TASK INSTRUCTIONS: List all lines in the material below that contain "Sender".

MATERIAL TO PROCESS:
________

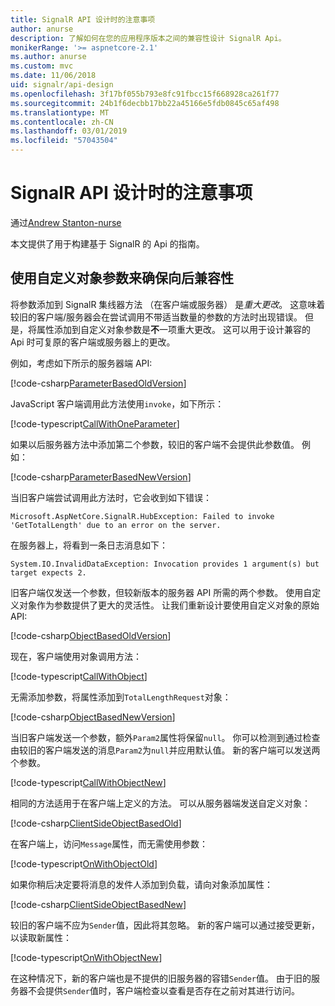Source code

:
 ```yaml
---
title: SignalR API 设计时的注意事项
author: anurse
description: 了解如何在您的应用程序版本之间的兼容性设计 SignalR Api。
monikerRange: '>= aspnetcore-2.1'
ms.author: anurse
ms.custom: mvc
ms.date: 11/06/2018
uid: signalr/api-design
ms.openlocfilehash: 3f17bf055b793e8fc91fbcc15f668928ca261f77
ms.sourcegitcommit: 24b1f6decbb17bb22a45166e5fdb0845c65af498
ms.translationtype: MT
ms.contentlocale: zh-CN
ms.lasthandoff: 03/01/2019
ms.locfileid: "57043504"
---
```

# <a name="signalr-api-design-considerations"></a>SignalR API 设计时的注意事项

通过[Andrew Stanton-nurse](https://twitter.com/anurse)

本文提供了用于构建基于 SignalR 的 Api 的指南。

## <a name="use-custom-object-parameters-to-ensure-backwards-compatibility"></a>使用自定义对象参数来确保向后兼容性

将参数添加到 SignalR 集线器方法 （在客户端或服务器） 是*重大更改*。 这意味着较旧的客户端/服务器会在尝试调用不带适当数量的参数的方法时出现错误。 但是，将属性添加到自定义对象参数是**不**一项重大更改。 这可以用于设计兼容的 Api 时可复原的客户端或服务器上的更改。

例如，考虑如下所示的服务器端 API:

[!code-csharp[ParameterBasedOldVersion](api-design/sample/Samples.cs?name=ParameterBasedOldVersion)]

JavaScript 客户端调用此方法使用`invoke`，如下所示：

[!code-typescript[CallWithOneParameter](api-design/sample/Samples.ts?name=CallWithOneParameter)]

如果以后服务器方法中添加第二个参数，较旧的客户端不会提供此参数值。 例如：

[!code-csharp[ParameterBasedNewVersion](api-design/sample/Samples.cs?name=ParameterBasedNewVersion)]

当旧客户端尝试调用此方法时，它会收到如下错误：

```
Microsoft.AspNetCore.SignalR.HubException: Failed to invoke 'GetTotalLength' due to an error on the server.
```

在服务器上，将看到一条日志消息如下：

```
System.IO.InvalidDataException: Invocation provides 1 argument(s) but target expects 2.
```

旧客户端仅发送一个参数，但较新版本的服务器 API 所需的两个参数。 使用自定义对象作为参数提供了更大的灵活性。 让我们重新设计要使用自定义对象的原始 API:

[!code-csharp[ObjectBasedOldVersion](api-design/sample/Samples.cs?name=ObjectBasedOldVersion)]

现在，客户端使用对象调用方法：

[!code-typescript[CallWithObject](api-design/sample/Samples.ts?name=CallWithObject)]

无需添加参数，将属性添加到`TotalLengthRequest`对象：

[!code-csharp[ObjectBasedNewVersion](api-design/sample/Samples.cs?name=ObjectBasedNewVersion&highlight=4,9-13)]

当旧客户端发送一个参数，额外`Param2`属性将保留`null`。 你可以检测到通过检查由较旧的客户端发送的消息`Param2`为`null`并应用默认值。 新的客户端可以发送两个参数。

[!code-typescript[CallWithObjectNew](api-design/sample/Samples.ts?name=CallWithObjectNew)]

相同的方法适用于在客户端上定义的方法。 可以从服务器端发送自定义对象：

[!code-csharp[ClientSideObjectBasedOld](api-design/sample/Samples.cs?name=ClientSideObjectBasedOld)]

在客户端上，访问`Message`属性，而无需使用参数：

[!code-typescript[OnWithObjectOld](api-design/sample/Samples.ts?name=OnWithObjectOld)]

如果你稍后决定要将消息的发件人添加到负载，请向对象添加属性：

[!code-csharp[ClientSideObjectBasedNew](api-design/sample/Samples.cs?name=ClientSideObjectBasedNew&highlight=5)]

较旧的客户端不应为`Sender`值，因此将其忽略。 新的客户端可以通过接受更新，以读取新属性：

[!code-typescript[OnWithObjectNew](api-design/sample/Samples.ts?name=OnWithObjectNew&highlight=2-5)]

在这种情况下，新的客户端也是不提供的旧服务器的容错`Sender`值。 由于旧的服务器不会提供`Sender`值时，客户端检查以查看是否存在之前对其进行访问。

________

ANSWER SECTION:
较旧的客户端不应为`Sender`值，因此将其忽略。 新的客户端可以通过接受更新，以读取新属性：
在这种情况下，新的客户端也是不提供的旧服务器的容错`Sender`值。 由于旧的服务器不会提供`Sender`值时，客户端检查以查看是否存在之前对其进行访问。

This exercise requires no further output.